Alexis Hache, Hans Dekkers et Emmanuel Pigeon ont animé l’assemblée en visio-conférence. - © Dominique Lapeyre-Cave

Les adhérents étaient donc invités à se connecter en visio-conférence dès 17 heures par Hans Dekkers, pour sa dernière assemblée en tant que président. Après des considérations statutaires (voir ci-dessous) sur la réorganisation de la CGB (Confédération générale des planteurs de betteraves), place était donnée aux dossiers de l’année, et ils ont été nombreux. C’est Alexis Hache qui entame la rétrospective avec le rappel de l’évènement marquant de 2019, la création des organisations de producteurs (OP) pour rééquilibrer les relations avec les industriels privés, en l’occurrence Saint Louis Sucre.

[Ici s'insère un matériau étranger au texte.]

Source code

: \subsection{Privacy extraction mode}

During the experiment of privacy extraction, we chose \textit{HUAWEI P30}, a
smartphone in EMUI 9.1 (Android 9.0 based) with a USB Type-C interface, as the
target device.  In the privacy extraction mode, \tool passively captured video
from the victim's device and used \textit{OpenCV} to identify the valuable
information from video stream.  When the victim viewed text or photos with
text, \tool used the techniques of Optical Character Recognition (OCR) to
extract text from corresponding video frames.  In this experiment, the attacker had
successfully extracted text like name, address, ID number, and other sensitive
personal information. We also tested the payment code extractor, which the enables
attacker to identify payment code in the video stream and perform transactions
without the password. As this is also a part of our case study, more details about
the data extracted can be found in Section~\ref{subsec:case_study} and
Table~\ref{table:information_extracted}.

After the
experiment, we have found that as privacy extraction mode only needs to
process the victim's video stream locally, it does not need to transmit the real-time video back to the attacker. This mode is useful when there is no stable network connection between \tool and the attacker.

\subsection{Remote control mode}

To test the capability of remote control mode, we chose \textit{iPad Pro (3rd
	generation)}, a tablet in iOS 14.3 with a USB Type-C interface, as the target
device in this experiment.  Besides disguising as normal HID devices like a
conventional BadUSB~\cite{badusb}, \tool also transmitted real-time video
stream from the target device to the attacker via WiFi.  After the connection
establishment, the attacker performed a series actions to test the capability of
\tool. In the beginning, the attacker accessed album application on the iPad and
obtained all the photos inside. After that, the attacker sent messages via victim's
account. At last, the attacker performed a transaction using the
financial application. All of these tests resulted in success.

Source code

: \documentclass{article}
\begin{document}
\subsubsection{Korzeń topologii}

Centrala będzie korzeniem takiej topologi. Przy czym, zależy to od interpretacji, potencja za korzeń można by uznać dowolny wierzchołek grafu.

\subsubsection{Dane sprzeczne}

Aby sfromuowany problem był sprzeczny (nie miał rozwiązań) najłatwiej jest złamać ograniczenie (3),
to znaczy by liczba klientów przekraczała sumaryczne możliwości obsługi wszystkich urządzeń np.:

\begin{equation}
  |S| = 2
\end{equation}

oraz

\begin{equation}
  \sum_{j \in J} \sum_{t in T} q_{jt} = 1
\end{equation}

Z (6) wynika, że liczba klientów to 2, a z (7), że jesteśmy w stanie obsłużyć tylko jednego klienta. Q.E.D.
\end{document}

Le groupe n’a pas hésité à fermer deux usines et a refusé tout dialogue avec les OP. «Celles-ci ont donc été mises en sommeil en 2020, mais pourraient bien retrouver de l’importance en 2021 avec la baisse prévisible des emblavements en 2021», veut croire Alexis Hache.

En attendant, après des semis 2020 en conditions séchantes, la jaunisse, suite à l’arrêt du traitement des semences avec des néonicotinoïdes (NNI), n’a pas tardé à se développer dans les parcelles de betteraves. La réintroduction dérogatoire des NNI pour 2021 aura été le combat de l’année et, dès juin, la CGB alertait les pouvoirs publics et notamment le préfet de l’Oise. La pression professionnelle ne s’est jamais relâchée et finalement, une proposition de loi a vu le jour, avec un vote des députés et des sénateurs de l’Oise en faveur du retour temporaire des NNI, à une exception près.

N’empêche, les dégâts étaient faits, accentués par une sécheresse persistante et des températures caniculaires. Le retour tardif des pluies n’a rien rattrapé : les rendements n’ont pas progressé au fur et à mesure des arrachages, pour finir en moyenne à 53 t/ha dans l’Oise, avec des variantes de 35 à 70 t/ha. «Je n’ai jamais vu une telle année. D’abord, côté rendement et ensuite côté politique, avec le ministre Didier Guillaume qui a joué contre nous», tempête Hans Dekkers.

«C’est vrai que le changement de ministre, avec l’arrivée de Julien Denormandie, et la forte mobilisation de la CGB sur le terrain ont largement pesé dans le combat pour le retour des NNI», acquiesce Franck Sander, président de la CGB. «Notre filière n’a plus les mêmes moyens financiers depuis la fin des quotas mais, grâce à ce que nous ont laissé nos prédécesseurs et avec l’appui de la FNSEA et de JA, nous avons pu défendre notre position et nous faire entendre.»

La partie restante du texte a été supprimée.